La realidad era dura. No podíamos seguir hablando; ella lo sabía. Había que suprimir las emociones. Un militante no podía realizar llamadas telefónicas largas. Había que transmitir brevemente el mensaje y colgar enseguida.

Siempre pensé que algún día mi mujer me diría: «No podemos seguir así. Ya sé que cuando nos conocimos tú ya habías elegido tu camino. Fue culpa mía. Debí darme cuenta de que sería víctima de tus sueños.»

Sin embargo, nunca pronunció esas palabras. Y yo constaté con sorpresa que se alegraba de que me fuese. Por intuición, debió de comprender que, también para su propia tranquilidad, existía sólo un camino: el que llevaba al monte del Azafrán.

Al salir de la cabina telefónica, vi gente en la calle y caí en la cuenta de que era viernes.

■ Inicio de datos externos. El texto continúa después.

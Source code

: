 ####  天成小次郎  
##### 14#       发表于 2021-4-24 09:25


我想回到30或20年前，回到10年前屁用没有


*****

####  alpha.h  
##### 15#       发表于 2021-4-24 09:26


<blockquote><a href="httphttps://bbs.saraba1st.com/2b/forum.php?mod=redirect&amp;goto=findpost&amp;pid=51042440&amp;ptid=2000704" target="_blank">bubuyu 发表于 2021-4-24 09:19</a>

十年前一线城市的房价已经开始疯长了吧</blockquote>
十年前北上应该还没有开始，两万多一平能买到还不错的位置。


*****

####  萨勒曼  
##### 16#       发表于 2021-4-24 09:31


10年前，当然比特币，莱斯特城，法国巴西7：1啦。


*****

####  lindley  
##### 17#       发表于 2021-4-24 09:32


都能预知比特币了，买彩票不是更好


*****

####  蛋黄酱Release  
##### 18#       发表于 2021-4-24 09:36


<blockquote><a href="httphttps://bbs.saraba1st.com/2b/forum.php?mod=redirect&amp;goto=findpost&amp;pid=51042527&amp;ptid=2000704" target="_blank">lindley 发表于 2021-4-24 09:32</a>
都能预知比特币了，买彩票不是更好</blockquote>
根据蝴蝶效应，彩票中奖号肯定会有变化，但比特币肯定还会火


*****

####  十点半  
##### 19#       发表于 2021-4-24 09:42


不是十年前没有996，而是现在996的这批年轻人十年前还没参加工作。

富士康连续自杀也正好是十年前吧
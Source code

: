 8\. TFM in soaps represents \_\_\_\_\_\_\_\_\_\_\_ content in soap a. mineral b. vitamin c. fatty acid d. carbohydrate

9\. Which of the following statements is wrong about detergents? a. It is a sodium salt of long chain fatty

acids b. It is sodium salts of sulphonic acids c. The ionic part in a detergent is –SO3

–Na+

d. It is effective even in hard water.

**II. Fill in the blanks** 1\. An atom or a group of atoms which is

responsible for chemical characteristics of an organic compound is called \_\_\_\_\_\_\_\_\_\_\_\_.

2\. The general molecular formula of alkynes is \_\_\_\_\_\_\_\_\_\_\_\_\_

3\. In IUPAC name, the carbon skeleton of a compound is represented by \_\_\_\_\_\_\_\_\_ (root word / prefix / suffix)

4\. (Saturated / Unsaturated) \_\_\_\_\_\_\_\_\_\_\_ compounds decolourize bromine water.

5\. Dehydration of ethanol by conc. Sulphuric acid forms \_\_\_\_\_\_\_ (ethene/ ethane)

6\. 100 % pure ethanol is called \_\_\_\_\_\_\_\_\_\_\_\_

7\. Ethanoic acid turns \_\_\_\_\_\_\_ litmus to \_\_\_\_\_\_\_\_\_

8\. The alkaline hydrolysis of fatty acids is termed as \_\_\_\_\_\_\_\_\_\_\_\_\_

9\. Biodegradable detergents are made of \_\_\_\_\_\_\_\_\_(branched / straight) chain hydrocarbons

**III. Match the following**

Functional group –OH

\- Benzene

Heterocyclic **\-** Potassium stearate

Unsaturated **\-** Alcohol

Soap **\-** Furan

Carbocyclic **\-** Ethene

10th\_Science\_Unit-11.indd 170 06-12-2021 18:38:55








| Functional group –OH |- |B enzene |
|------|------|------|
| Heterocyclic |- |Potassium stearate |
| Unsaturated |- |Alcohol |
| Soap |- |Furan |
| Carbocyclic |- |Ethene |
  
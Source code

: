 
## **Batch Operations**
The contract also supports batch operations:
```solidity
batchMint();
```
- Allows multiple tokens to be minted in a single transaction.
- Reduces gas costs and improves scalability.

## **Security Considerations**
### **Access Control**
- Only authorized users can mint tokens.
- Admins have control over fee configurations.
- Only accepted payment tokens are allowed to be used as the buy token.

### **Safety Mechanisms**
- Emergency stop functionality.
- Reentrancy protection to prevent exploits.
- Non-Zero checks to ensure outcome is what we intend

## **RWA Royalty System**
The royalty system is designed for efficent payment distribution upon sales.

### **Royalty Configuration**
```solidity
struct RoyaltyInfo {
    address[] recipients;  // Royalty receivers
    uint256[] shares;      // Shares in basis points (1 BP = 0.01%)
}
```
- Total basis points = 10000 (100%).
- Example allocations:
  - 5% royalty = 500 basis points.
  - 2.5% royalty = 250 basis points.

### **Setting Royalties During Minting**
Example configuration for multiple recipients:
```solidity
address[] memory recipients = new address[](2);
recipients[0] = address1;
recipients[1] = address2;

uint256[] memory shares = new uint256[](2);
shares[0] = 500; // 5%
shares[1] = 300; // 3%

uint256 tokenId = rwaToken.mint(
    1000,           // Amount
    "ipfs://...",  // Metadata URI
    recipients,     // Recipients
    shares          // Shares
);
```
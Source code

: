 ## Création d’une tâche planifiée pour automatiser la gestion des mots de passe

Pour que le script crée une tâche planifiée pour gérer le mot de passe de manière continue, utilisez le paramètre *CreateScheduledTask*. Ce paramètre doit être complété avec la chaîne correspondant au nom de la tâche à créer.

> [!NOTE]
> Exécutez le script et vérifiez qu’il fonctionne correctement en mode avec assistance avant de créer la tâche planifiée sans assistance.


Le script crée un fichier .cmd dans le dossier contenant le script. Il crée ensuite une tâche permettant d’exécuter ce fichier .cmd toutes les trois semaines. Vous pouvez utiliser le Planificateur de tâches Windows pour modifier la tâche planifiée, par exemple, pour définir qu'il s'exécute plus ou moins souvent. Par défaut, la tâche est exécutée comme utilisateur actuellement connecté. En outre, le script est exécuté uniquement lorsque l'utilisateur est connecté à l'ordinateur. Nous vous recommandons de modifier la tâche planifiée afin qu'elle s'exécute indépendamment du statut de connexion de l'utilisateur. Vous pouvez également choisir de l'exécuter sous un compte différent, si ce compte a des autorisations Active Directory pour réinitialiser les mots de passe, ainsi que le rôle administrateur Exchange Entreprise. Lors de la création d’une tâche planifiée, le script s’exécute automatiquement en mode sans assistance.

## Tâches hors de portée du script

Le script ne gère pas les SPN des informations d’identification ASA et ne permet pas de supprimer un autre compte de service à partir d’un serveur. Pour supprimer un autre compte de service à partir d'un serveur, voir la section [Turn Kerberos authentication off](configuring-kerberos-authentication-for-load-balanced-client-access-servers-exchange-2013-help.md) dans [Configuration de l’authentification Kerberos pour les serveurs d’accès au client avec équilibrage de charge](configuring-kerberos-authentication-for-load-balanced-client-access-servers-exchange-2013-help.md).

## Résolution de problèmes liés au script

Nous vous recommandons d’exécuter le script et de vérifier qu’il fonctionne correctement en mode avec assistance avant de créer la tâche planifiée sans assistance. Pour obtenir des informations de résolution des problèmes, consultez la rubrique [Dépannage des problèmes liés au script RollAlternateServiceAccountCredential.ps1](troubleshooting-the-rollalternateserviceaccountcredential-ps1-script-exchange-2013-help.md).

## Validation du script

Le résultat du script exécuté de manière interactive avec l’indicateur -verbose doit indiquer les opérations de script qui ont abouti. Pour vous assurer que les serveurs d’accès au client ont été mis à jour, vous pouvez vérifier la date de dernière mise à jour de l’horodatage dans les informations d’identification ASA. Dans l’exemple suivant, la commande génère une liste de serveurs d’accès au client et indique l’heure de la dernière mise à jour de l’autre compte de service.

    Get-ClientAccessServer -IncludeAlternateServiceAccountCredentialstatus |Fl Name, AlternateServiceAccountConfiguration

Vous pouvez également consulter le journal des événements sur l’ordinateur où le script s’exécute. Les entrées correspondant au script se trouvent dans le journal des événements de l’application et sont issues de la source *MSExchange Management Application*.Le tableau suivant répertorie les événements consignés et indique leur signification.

Mi padre solía ir a la casa de baños antes del amanecer, como todos los fieles, y luego a la mezquita para asistir a la oración de los viernes. Era un ritual que había practicado a lo largo de toda su vida. De niño, yo siempre lo acompañaba. Él me despertaba de madrugada y me daba la bolsa de los baños. Se ponía en marcha y yo lo seguía, adormilado.

Miré el reloj. Faltaba media hora para que saliera el sol. Si me daba prisa, lo encontraría en algún punto entre los baños y la mezquita. Me dirigí a la mezquita. Ya no era arriesgado caminar deprisa, o aun corriendo, por la ciudad en penumbra, pues todo el mundo pensaría que me apresuraba para llegar a tiempo al rezo.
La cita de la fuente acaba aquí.